Aufgaben:Exercise 4.2: Triangular PDF: Difference between revisions

Latest revision as of 17:56, 16 March 2026

Two probability density functions $\rm (PDF)$ with triangular shapes are considered.

The random variable $X$ is limited to the range from $0$ to $1$ , and it holds for the PDF (upper sketch):

$$f_X(x) = \left\{ \begin{array}{c} 2x \\ 0 \\ \end{array} \right. \begin{array}{*{20}c} {\rm{f\ddot{u}r}} \hspace{0.1cm} 0 \le x \le 1 \\ {\rm else} \\ \end{array}\hspace{0.05cm}.$$

According to the lower sketch, the random variable $Y$ has the following PDF:

$$f_Y(y) = \left\{ \begin{array}{c} 1 - |\hspace{0.03cm}y\hspace{0.03cm}| \\ 0 \\ \end{array} \right. \begin{array}{*{20}c} {\rm{f\ddot{u}r}} \hspace{0.1cm} |\hspace{0.03cm}y\hspace{0.03cm}| \le 1 \\ {\rm else} \\ \end{array}\hspace{0.05cm}.$$

For both random variables, the differential entropy is to be determined in each case.

For example, the corresponding equation for the random variable $X$ is:

$$h(X) =\hspace{0.1cm} - \hspace{-0.45cm} \int\limits_{{\rm supp}\hspace{0.03cm}(\hspace{-0.03cm}f_X)} \hspace{-0.35cm} f_X(x) \cdot {\rm log} \hspace{0.1cm} \big [ f_X(x) \big ] \hspace{0.1cm}{\rm d}x\hspace{0.6cm}{\rm with}\hspace{0.6cm} {\rm supp}(f_X) = \{ x\text{:} \ f_X(x) > 0 \}\hspace{0.05cm}.$$

If the "natural logarithm", the pseudo-unit "nat" must be added.
If, on the other hand, the result is asked in "bit" then the "dual logarithm" ⇒ "$\log_2$" is to be used.

In the fourth subtask, the new random variable $Z = A \cdot Y$ is considered.

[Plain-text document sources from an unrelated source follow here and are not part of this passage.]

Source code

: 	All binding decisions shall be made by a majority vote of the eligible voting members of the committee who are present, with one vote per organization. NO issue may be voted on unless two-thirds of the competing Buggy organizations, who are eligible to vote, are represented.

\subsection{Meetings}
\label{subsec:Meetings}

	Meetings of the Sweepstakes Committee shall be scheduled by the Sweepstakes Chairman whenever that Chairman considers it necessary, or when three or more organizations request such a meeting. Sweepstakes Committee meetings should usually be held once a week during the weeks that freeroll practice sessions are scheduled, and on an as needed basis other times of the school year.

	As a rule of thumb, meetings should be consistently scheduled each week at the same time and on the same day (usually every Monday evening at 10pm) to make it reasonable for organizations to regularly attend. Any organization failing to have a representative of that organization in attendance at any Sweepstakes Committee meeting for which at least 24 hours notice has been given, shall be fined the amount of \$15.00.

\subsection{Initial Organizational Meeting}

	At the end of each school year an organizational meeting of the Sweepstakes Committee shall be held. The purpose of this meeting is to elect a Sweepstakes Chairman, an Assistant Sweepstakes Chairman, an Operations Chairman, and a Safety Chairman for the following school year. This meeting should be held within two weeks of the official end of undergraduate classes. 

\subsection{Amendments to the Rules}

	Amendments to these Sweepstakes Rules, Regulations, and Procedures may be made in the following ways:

Here, the PDF parameter $A$ is to be determined in such a way that the differential entropy of the new random variable $Z$ yields exactly $1$ bit :

$$h(Z) = h (A \cdot Y) = h (Y) + {\rm log}_2 \hspace{0.1cm} (A) = 1\ {\rm bit} \hspace{0.05cm}.$$

Hints:

The task belongs to the chapter Differential Entropy.
Useful hints for solving this task and further information on continuous random variables can be found in the third chapter "Continuous Random Variables" of the book Theory of Stochastic Signals.

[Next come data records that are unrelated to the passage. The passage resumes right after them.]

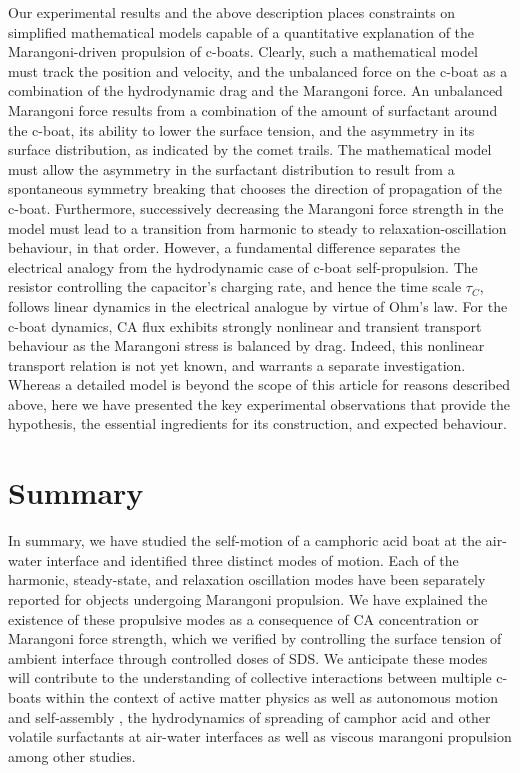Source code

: \documentclass[journal=langd5, manuscript=article, layout=twocolumn]{achemso}
\begin{document}
Our experimental results and the above description places constraints on simplified mathematical models capable of a quantitative explanation of the Marangoni-driven propulsion of c-boats. Clearly, such a mathematical model must track the position and velocity, and the unbalanced force on the c-boat as a combination of the hydrodynamic drag and the Marangoni force. An unbalanced Marangoni force results from a combination of the amount of surfactant around the c-boat, its ability to lower the surface tension, and the asymmetry in its surface distribution, as indicated by the comet trails. The mathematical model must allow the asymmetry in the surfactant distribution to result from a spontaneous symmetry breaking that chooses the direction of propagation of the c-boat. Furthermore, successively decreasing the Marangoni force strength in the model must lead to a transition from harmonic to steady to relaxation-oscillation behaviour, in that order. However, a fundamental difference separates the electrical analogy from the hydrodynamic case of c-boat self-propulsion. The resistor controlling the capacitor's charging rate, and hence the time scale $\tau_C$, follows linear dynamics in the electrical analogue by virtue of Ohm's law. For the c-boat dynamics, CA flux exhibits strongly nonlinear and transient transport behaviour as the Marangoni stress is balanced by drag. Indeed, this nonlinear transport relation is not yet known, and warrants a separate investigation. Whereas a detailed model is beyond the scope of this article for reasons described above, here we have presented the key experimental observations that provide the hypothesis, the essential ingredients for its construction, and expected behaviour.

\section{Summary}
In summary, we have studied the self-motion of a camphoric acid boat at the air-water interface and identified three distinct modes of motion. Each of the harmonic, steady-state, and relaxation oscillation modes have been separately reported \cite{Hayashima2001, Suematsu2010, Jin2012, Velev2012} for objects undergoing Marangoni propulsion. We have explained the existence of these propulsive modes as a consequence of CA concentration or Marangoni force strength, which we verified by controlling the surface tension of ambient interface through controlled doses of SDS. We anticipate these modes will contribute to the understanding of collective interactions between multiple c-boats within the context of active matter physics \cite{Ramaswamy2010} as well as autonomous motion and self-assembly \cite{Ismagilov2002}, the hydrodynamics of spreading of camphor acid and other volatile surfactants at air-water interfaces \cite{Troian1998} as well as viscous marangoni propulsion \cite{Lauga2012} among other studies.
\end{document}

Given the following indefinite integral:

$$\int \xi \cdot {\rm ln} \hspace{0.1cm} (\xi)\hspace{0.1cm}{\rm d}\xi =\xi^2 \cdot \big [1/2 \cdot {{\rm ln} \hspace{0.1cm} (\xi)} -{1}/{4}\big ] \hspace{0.05cm}.$$

Questions

Solution

(1) For the probability density function, in the range $0 \le X \le 1$ , it is agreed that:

$$f_X(x) = 2x = C \cdot x\hspace{0.05cm}.$$

Here we have replaced "2" by $C$ ⇒ generalization in order to be able to use the following calculation again in subtask $(3)$ .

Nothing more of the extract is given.